Another useful source of data for model comparison and validation would come from elastography of the heart. The elastography technique uses vibrations applied to the skin and measures the responses from the underlying tissues since stiffer tissue responds differently to softer tissue (Wells and Liang 2011) This can be used to assess changes in myocardial elasticity during the cardiac cycle (Tzschätzsch et al. 2012). These measurements along with our model predictions can provide valuable insight to clinicians on the stiffness of the heart and inform treatment choices.

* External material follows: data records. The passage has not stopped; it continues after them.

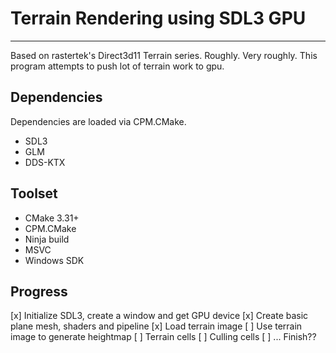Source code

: # Terrain Rendering using SDL3 GPU
---
Based on rastertek's Direct3d11 Terrain series. Roughly.
Very roughly. This program attempts to push lot of terrain work to gpu.

## Dependencies
Dependencies are loaded via CPM.CMake.
- SDL3
- GLM
- DDS-KTX

## Toolset
- CMake 3.31+
- CPM.CMake
- Ninja build
- MSVC
- Windows SDK

## Progress
[x] Initialize SDL3, create a window and get GPU device
[x] Create basic plane mesh, shaders and pipeline
[x] Load terrain image
[ ] Use terrain image to generate heightmap
[ ] Terrain cells
[ ] Culling cells
[ ] ... Finish??
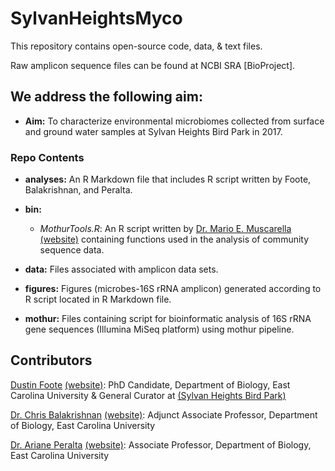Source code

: # SylvanHeightsMyco
This repository contains open-source code, data, & text files.

Raw amplicon sequence files can be found at NCBI SRA [BioProject].

## We address the following aim:

* **Aim:** To characterize environmental microbiomes collected from surface and ground water samples at Sylvan Heights Bird Park in 2017.

### Repo Contents

* **analyses:** An R Markdown file that includes R script written by Foote, Balakrishnan, and Peralta.

* **bin:** 
	* *MothurTools.R*: An R script written by [Dr. Mario E. Muscarella](Mario.E.Muscarella@gmail.com) [(website)](https://muscarellalab.github.io/) containing functions used in the analysis of community sequence data.

* **data:** Files associated with amplicon data sets. 

* **figures:** Figures (microbes-16S rRNA amplicon) generated according to R script located in R Markdown file.

* **mothur:** Files containing script for bioinformatic analysis of 16S rRNA gene sequences (Illumina MiSeq platform) using mothur pipeline.

## Contributors

[Dustin Foote](dustin@shwpark.com) [(website)](http://www.balalab.com/): PhD Candidate, Department of Biology, East Carolina University & General Curator at [(Sylvan Heights Bird Park)](https://www.shwpark.com/)

[Dr. Chris Balakrishnan](balakrishnanc22@ecu.edu) [(website)](http://www.balalab.com/): Adjunct Associate Professor, Department of Biology, East Carolina University

[Dr. Ariane Peralta](mailto:peraltaa@ecu.edu) [(website)](http://www.peraltalab.com): Associate Professor, Department of Biology, East Carolina University

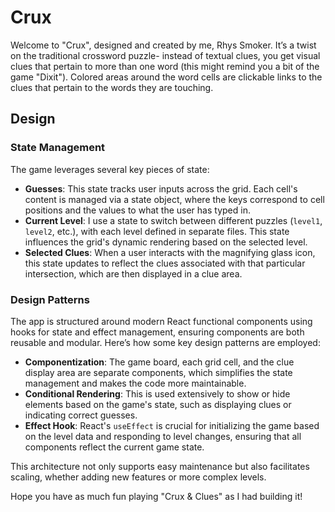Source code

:# Crux

Welcome to "Crux", designed and created by me, Rhys Smoker. It’s a twist on the traditional crossword puzzle- instead of textual clues, you get visual clues that pertain to more than one word (this might remind you a bit of the game "Dixit"). Colored areas around the word cells are clickable links to the clues that pertain to the words they are touching.

## Design

### State Management

The game leverages several key pieces of state:

- **Guesses**: This state tracks user inputs across the grid. Each cell's content is managed via a state object, where the keys correspond to cell positions and the values to what the user has typed in.
- **Current Level**: I use a state to switch between different puzzles (`level1`, `level2`, etc.), with each level defined in separate files. This state influences the grid's dynamic rendering based on the selected level.
- **Selected Clues**: When a user interacts with the magnifying glass icon, this state updates to reflect the clues associated with that particular intersection, which are then displayed in a clue area.

### Design Patterns

The app is structured around modern React functional components using hooks for state and effect management, ensuring components are both reusable and modular. Here’s how some key design patterns are employed:

- **Componentization**: The game board, each grid cell, and the clue display area are separate components, which simplifies the state management and makes the code more maintainable.
- **Conditional Rendering**: This is used extensively to show or hide elements based on the game's state, such as displaying clues or indicating correct guesses.
- **Effect Hook**: React's `useEffect` is crucial for initializing the game based on the level data and responding to level changes, ensuring that all components reflect the current game state.

This architecture not only supports easy maintenance but also facilitates scaling, whether adding new features or more complex levels.

Hope you have as much fun playing "Crux & Clues" as I had building it!
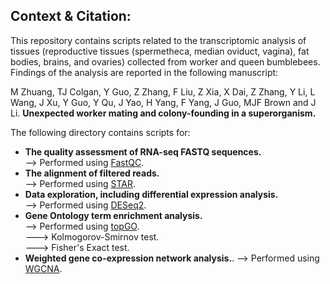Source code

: ## Context & Citation:   
This repository contains scripts related to the transcriptomic analysis of tissues (reproductive tissues (spermetheca, median oviduct, vagina), fat bodies, brains, and ovaries) collected from worker and queen bumblebees. Findings of the analysis are reported in the following manuscript:   

M Zhuang, TJ Colgan, Y Guo, Z Zhang, F Liu, Z Xia, X Dai, Z Zhang, Y Li, L Wang, J Xu, Y Guo, Y Qu, J Yao, H Yang, F Yang, J Guo, MJF Brown and J Li. 
<b>Unexpected worker mating and colony-founding in a superorganism.</b>  

The following directory contains scripts for:  
- **The quality assessment of RNA-seq FASTQ sequences.**  
--> Performed using [FastQC](https://www.bioinformatics.babraham.ac.uk/projects/fastqc/).   
- **The alignment of filtered reads.**  
--> Performed using [STAR](https://github.com/alexdobin/STAR).  
- **Data exploration, including differential expression analysis.**    
--> Performed using [DESeq2](https://bioconductor.org/packages/release/bioc/html/DESeq2.html).  
- **Gene Ontology term enrichment analysis.**  
--> Performed using [topGO](https://bioconductor.org/packages/release/bioc/html/topGO.html).  
---> Kolmogorov-Smirnov test.  
---> Fisher's Exact test. 
- **Weighted gene co-expression network analysis.**. 
--> Performed using [WGCNA](https://cran.r-project.org/web/packages/WGCNA/index.html).  
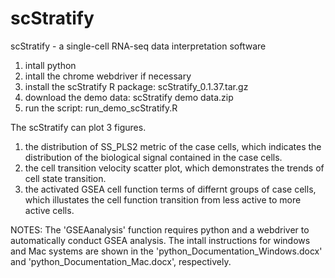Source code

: # scStratify
scStratify - a single-cell RNA-seq data interpretation software

1. intall python
2. intall the chrome webdriver if necessary
3. install the scStratify R package: scStratify_0.1.37.tar.gz
4. download the demo data: scStratify demo data.zip
5. run the script: run_demo_scStratify.R

The scStratify can plot 3 figures.
1. the distribution of SS_PLS2 metric of the case cells, which indicates the distribution of the biological signal contained in the case cells.
2. the cell transition velocity scatter plot, which demonstrates the trends of cell state transition.
3. the activated GSEA cell function terms of differnt groups of case cells, which illustates the cell function transition from less active to more active cells.

NOTES: The 'GSEAanalysis' function requires python and a webdriver to automatically conduct GSEA analysis. The intall instructions for windows and Mac systems are shown in the 'python_Documentation_Windows.docx' and 'python_Documentation_Mac.docx', respectively.
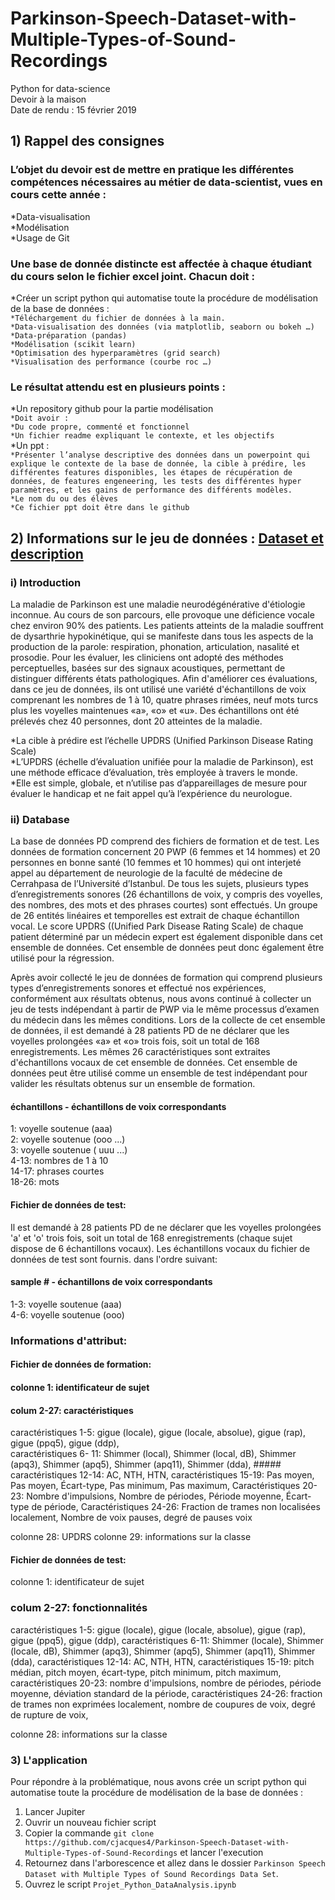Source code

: # Parkinson-Speech-Dataset-with-Multiple-Types-of-Sound-Recordings
Python for data-science  
Devoir à la maison  
Date de rendu : 15 février 2019

## 1) Rappel des consignes 

### L’objet du devoir est de mettre en pratique les différentes compétences nécessaires au métier de data-scientist, vues en cours cette année :
*Data-visualisation  
*Modélisation  
*Usage de Git

### Une base de donnée distincte est affectée à chaque étudiant du cours selon le fichier excel joint. Chacun doit :
*Créer un script python qui automatise toute la procédure de modélisation de la base de données :  
`*Téléchargement du fichier de données à la main.`  
`*Data-visualisation des données (via matplotlib, seaborn ou bokeh …)`  
`*Data-préparation (pandas)`  
`*Modélisation (scikit learn)`  
`*Optimisation des hyperparamètres (grid search)`  
`*Visualisation des performance (courbe roc …)`  

### Le résultat attendu est en plusieurs points :
*Un repository github pour la partie modélisation  
`*Doit avoir :`  
`*Du code propre, commenté et fonctionnel`  
`*Un fichier readme expliquant le contexte, et les objectifs`  
*Un ppt :  
`*Présenter l’analyse descriptive des données dans un powerpoint qui explique le contexte de la base de donnée, la cible à prédire, les différentes features disponibles, les étapes de récupération de données, de features engeneering, les tests des différentes hyper paramètres, et les gains de performance des différents modèles.`  
`*Le nom du ou des élèves`  
`*Ce fichier ppt doit être dans le github`  

## 2) Informations sur le jeu de données : [Dataset et description](https://archive.ics.uci.edu/ml/datasets/Parkinson+Speech+Dataset+with++Multiple+Types+of+Sound+Recordings)

### i) Introduction
La maladie de Parkinson est une maladie neurodégénérative d'étiologie inconnue. Au cours de son parcours, elle provoque une déficience vocale chez environ 90% des patients. Les patients atteints de la maladie souffrent de dysarthrie hypokinétique, qui se manifeste dans tous les aspects de la production de la parole: respiration, phonation, articulation, nasalité et prosodie. Pour les évaluer, les cliniciens ont adopté des méthodes perceptuelles, basées sur des signaux acoustiques, permettant de distinguer différents états pathologiques. Afin d'améliorer ces évaluations, dans ce jeu de données, ils ont utilisé une variété d'échantillons de voix comprenant les nombres de 1 à 10, quatre phrases rimées, neuf mots turcs plus les voyelles maintenues «a», «o» et «u». Des échantillons ont été prélevés chez 40 personnes, dont 20 atteintes de la maladie.  

*La cible à prédire est l’échelle UPDRS (Unified Parkinson Disease Rating Scale)  
*L’UPDRS (échelle d’évaluation unifiée pour la maladie de Parkinson), est une méthode efficace d’évaluation, très employée à travers le monde.  
*Elle est simple, globale, et n’utilise pas d’appareillages de mesure pour évaluer le handicap et ne fait appel qu’à l’expérience du neurologue.

### ii) Database

La base de données PD comprend des fichiers de formation et de test. Les données de formation concernent 20 PWP (6 femmes et 14 hommes) et 20 personnes en bonne santé (10 femmes et 10 hommes) qui ont interjeté appel au département de neurologie de la faculté de médecine de Cerrahpasa de l’Université d’Istanbul. De tous les sujets, plusieurs types d’enregistrements sonores (26 échantillons de voix, y compris des voyelles, des nombres, des mots et des phrases courtes) sont effectués. Un groupe de 26 entités linéaires et temporelles est extrait de chaque échantillon vocal. Le score UPDRS ((Unified Park Disease Rating Scale) de chaque patient déterminé par un médecin expert est également disponible dans cet ensemble de données. Cet ensemble de données peut donc également être utilisé pour la régression.  

Après avoir collecté le jeu de données de formation qui comprend plusieurs types d’enregistrements sonores et effectué nos expériences, conformément aux résultats obtenus, nous avons continué à collecter un jeu de tests indépendant à partir de PWP via le même processus d’examen du médecin dans les mêmes conditions. Lors de la collecte de cet ensemble de données, il est demandé à 28 patients PD de ne déclarer que les voyelles prolongées «a» et «o» trois fois, soit un total de 168 enregistrements. Les mêmes 26 caractéristiques sont extraites d'échantillons vocaux de cet ensemble de données. Cet ensemble de données peut être utilisé comme un ensemble de test indépendant pour valider les résultats obtenus sur un ensemble de formation. 

#### échantillons - échantillons de voix correspondants 
1: voyelle soutenue (aaa)  
2: voyelle soutenue (ooo ...)  
3: voyelle soutenue ( uuu ...)  
4-13: nombres de 1 à 10  
14-17: phrases courtes  
18-26: mots

#### Fichier de données de test: 
Il est demandé à 28 patients PD de ne déclarer que les voyelles prolongées 'a' et 'o' trois fois, soit un total de 168 enregistrements (chaque sujet dispose de 6 échantillons vocaux). Les échantillons vocaux du fichier de données de test sont fournis. dans l'ordre suivant: 

#### sample # - échantillons de voix correspondants 
1-3: voyelle soutenue (aaa)  
4-6: voyelle soutenue (ooo) 

### Informations d'attribut:

#### Fichier de données de formation: 
#### colonne 1: identificateur de sujet 

#### colum 2-27: caractéristiques 
caractéristiques 1-5: gigue (locale), gigue (locale, absolue), gigue (rap), gigue (ppq5), gigue (ddp),  
caractéristiques 6- 11: Shimmer (local), Shimmer (local, dB), Shimmer (apq3), Shimmer (apq5), Shimmer (apq11), Shimmer (dda),  ##### caractéristiques 12-14: AC, NTH, HTN, 
caractéristiques 15-19: Pas moyen, Pas moyen, Écart-type, Pas minimum, Pas maximum, 
Caractéristiques 20-23: Nombre d'impulsions, Nombre de périodes, Période moyenne, Écart-type de période, 
Caractéristiques 24-26: Fraction de trames non localisées localement, Nombre de voix pauses, degré de pauses voix 

colonne 28: UPDRS 
colonne 29: informations sur la classe 

#### Fichier de données de test: 
colonne 1: identificateur de sujet 

### colum 2-27: fonctionnalités 
caractéristiques 1-5: gigue (locale), gigue (locale, absolue), gigue (rap), gigue (ppq5), gigue (ddp), 
caractéristiques 6-11: Shimmer (locale), Shimmer (locale, dB), Shimmer (apq3), Shimmer (apq5), Shimmer (apq11), Shimmer (dda), 
caractéristiques 12-14: AC, NTH, HTN, 
caractéristiques 15-19: pitch médian, pitch moyen, écart-type, pitch minimum, pitch maximum, 
caractéristiques 20-23: nombre d'impulsions, nombre de périodes, période moyenne, déviation standard de la période, 
caractéristiques 24-26: fraction de trames non exprimées localement, nombre de coupures de voix, degré de rupture de voix, 

colonne 28: informations sur la classe 

### 3) L'application

Pour répondre à la problématique, nous avons crée un script python qui automatise toute la procédure de modélisation de la base de données :  

1. Lancer Jupiter  
2. Ouvrir un nouveau fichier script  
3. Copier la commande `git clone https://github.com/cjacques4/Parkinson-Speech-Dataset-with-Multiple-Types-of-Sound-Recordings` et lancer l'execution  
4. Retournez dans l'arborescence et allez dans le dossier `Parkinson Speech Dataset with Multiple Types of Sound Recordings Data Set`.  
5. Ouvrez le script `Projet_Python_DataAnalysis.ipynb`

A final consideration that may be useful to our model simulations is the effects of the cell membranes of the different components in our periodic cell. This consideration can be very useful for some tissue types and perhaps less influential in others. Factors that could influence the importance of the cell membrane on the mechanics are the structure of the membrane and its stiffness or the permeability of the membrane. The cell membrane can have the following important mechanical properties such as its elastic modulus, shear modulus, bending stiffness, and viscosity (Dai and Sheetz 1997). Cell membranes have a very low shear modulus as well as a high elastic modulus. The permeability of the membrane influences the transport of substances across the cell membrane and in this case will be extremely important for the mechanics. This was investigated in Penta and Merodio (2017) for vascularised poroelastic materials.